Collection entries

__________

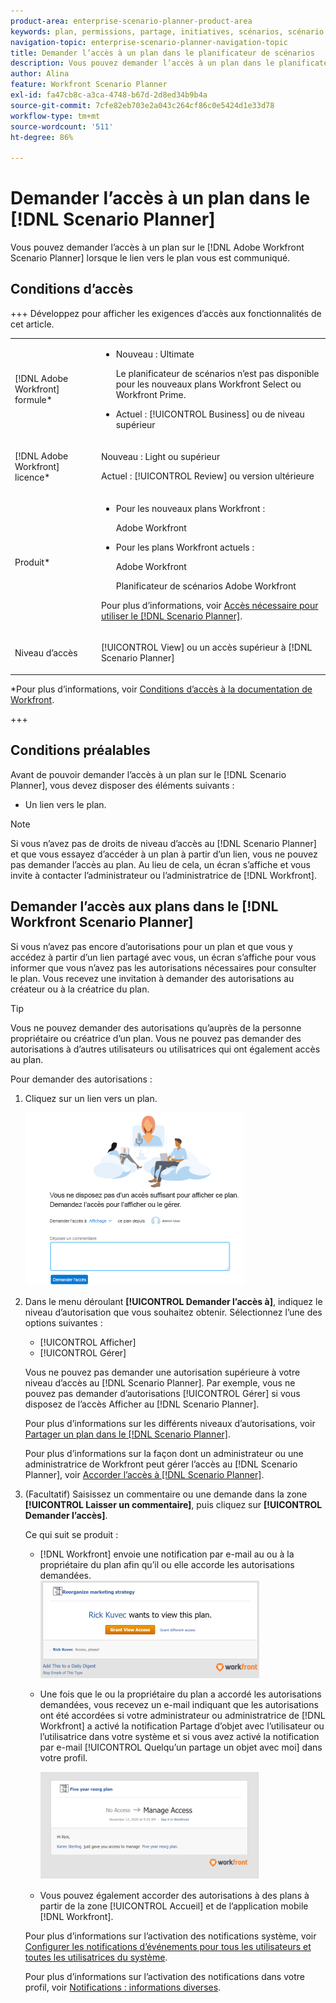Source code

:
 ```yaml
---
product-area: enterprise-scenario-planner-product-area
keywords: plan, permissions, partage, initiatives, scénarios, scénario
navigation-topic: enterprise-scenario-planner-navigation-topic
title: Demander l’accès à un plan dans le planificateur de scénarios
description: Vous pouvez demander l’accès à un plan dans le planificateur de scénarios Adobe Workfront lorsque le lien vers le plan vous est communiqué.
author: Alina
feature: Workfront Scenario Planner
exl-id: fa47cb8c-a3ca-4748-b67d-2d8ed34b9b4a
source-git-commit: 7cfe82eb703e2a043c264cf86c0e5424d1e33d78
workflow-type: tm+mt
source-wordcount: '511'
ht-degree: 86%

---
```


# Demander l’accès à un plan dans le [!DNL Scenario Planner]

Vous pouvez demander l’accès à un plan sur le [!DNL Adobe Workfront Scenario Planner] lorsque le lien vers le plan vous est communiqué.

## Conditions d’accès

+++ Développez pour afficher les exigences d’accès aux fonctionnalités de cet article.

<table style="table-layout:auto"> 
 <col> 
 <col> 
 <tbody> 
  <tr> 
   <td> <p>[!DNL Adobe Workfront] formule*</p> </td> 
   <td> <ul></li>
   <li><p>Nouveau : Ultimate </p></li>
   <p>Le planificateur de scénarios n’est pas disponible pour les nouveaux plans Workfront Select ou Workfront Prime. </p>
   <li><p>Actuel : [!UICONTROL Business] ou de niveau supérieur</p></ul>
   </td> 
  </tr> 
  <tr> 
   <td> <p>[!DNL Adobe Workfront] licence*</p> </td> 
   <td> <p>Nouveau : Light ou supérieur</p> 
   <p>Actuel : [!UICONTROL Review] ou version ultérieure</p> </td> 
  </tr> 
  <tr> 
   <td>Produit* </td> 
   <td> <ul><li><p>Pour les nouveaux plans Workfront :</p><p> Adobe Workfront</li></p>
   <li><p>Pour les plans Workfront actuels : </p>
   <p>Adobe Workfront</p> <p>Planificateur de scénarios Adobe Workfront</p></li></ul>

<p>Pour plus d’informations, voir <a href="../scenario-planner/access-needed-to-use-sp.md" class="MCXref xref">Accès nécessaire pour utiliser le [!DNL Scenario Planner]</a>. </p> </td> 
  </tr> 
  <tr data-mc-conditions=""> 
   <td>Niveau d’accès </td> 
   <td>  <p>[!UICONTROL View] ou un accès supérieur à [!DNL Scenario Planner]</p>  </td> 
  </tr>
 </tbody> 
</table>

*Pour plus d’informations, voir [Conditions d’accès à la documentation de Workfront](/help/quicksilver/administration-and-setup/add-users/access-levels-and-object-permissions/access-level-requirements-in-documentation.md).

+++

## Conditions préalables

Avant de pouvoir demander l’accès à un plan sur le [!DNL Scenario Planner], vous devez disposer des éléments suivants :

* Un lien vers le plan.

>[!NOTE]
>
>Si vous n’avez pas de droits de niveau d’accès au [!DNL Scenario Planner] et que vous essayez d’accéder à un plan à partir d’un lien, vous ne pouvez pas demander l’accès au plan. Au lieu de cela, un écran s’affiche et vous invite à contacter l’administrateur ou l’administratrice de [!DNL Workfront].

## Demander l’accès aux plans dans le [!DNL Workfront Scenario Planner]

Si vous n’avez pas encore d’autorisations pour un plan et que vous y accédez à partir d’un lien partagé avec vous, un écran s’affiche pour vous informer que vous n’avez pas les autorisations nécessaires pour consulter le plan. Vous recevez une invitation à demander des autorisations au créateur ou à la créatrice du plan.

>[!TIP]
>
>Vous ne pouvez demander des autorisations qu’auprès de la personne propriétaire ou créatrice d’un plan. Vous ne pouvez pas demander des autorisations à d’autres utilisateurs ou utilisatrices qui ont également accès au plan.

Pour demander des autorisations :

1. Cliquez sur un lien vers un plan.

   ![Demander l’accès au plan](assets/request-access-to-plan-350x277.png)

1. Dans le menu déroulant **[!UICONTROL Demander l’accès à]**, indiquez le niveau d’autorisation que vous souhaitez obtenir. Sélectionnez l’une des options suivantes :

   * [!UICONTROL Afficher]
   * [!UICONTROL Gérer]

   Vous ne pouvez pas demander une autorisation supérieure à votre niveau d’accès au [!DNL Scenario Planner]. Par exemple, vous ne pouvez pas demander d’autorisations [!UICONTROL Gérer] si vous disposez de l’accès Afficher au [!DNL Scenario Planner].

   Pour plus d’informations sur les différents niveaux d’autorisations, voir [Partager un plan dans le  [!DNL Scenario Planner]](../scenario-planner/share-a-plan.md).

   Pour plus d’informations sur la façon dont un administrateur ou une administratrice de Workfront peut gérer l’accès au [!DNL Scenario Planner], voir [Accorder l’accès à [!DNL Scenario Planner]](../administration-and-setup/add-users/configure-and-grant-access/grant-access-sp.md).

1. (Facultatif) Saisissez un commentaire ou une demande dans la zone **[!UICONTROL Laisser un commentaire]**, puis cliquez sur **[!UICONTROL Demander l’accès]**.

   Ce qui suit se produit :

   * [!DNL Workfront] envoie une notification par e-mail au ou à la propriétaire du plan afin qu’il ou elle accorde les autorisations demandées.\
     ![Notification électronique de demande d’accès](assets/request-access-to-plan-email-350x156.png)

   * Une fois que le ou la propriétaire du plan a accordé les autorisations demandées, vous recevez un e-mail indiquant que les autorisations ont été accordées si votre administrateur ou administratrice de [!DNL Workfront] a activé la notification Partage d’objet avec l’utilisateur ou l’utilisatrice dans votre système et si vous avez activé la notification par e-mail [!UICONTROL Quelqu’un partage un objet avec moi] dans votre profil.

     ![E-mail d’accès accordé](assets/access-granted-to-plan-email-350x172.png)

   * Vous pouvez également accorder des autorisations à des plans à partir de la zone [!UICONTROL Accueil] et de l’application mobile [!DNL Workfront].

   Pour plus d’informations sur l’activation des notifications système, voir [Configurer les notifications d’événements pour tous les utilisateurs et toutes les utilisatrices du système](../administration-and-setup/manage-workfront/emails/configure-event-notifications-for-everyone-in-the-system.md).

   Pour plus d’informations sur l’activation des notifications dans votre profil, voir [Notifications : informations diverses](../workfront-basics/using-notifications/notifications-misc-information.md).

__________

Work to be completed => There is a line with "<p>Actuel : [!UICONTROL" and a line with "<p>Adobe Workfront</p> <p>Planificateur de" above. Copy exactly those two lines and all lines between them, with nothing else.

Answer to the problem =>
   <p>Actuel : [!UICONTROL Review] ou version ultérieure</p> </td> 
  </tr> 
  <tr> 
   <td>Produit* </td> 
   <td> <ul><li><p>Pour les nouveaux plans Workfront :</p><p> Adobe Workfront</li></p>
   <li><p>Pour les plans Workfront actuels : </p>
   <p>Adobe Workfront</p> <p>Planificateur de scénarios Adobe Workfront</p></li></ul>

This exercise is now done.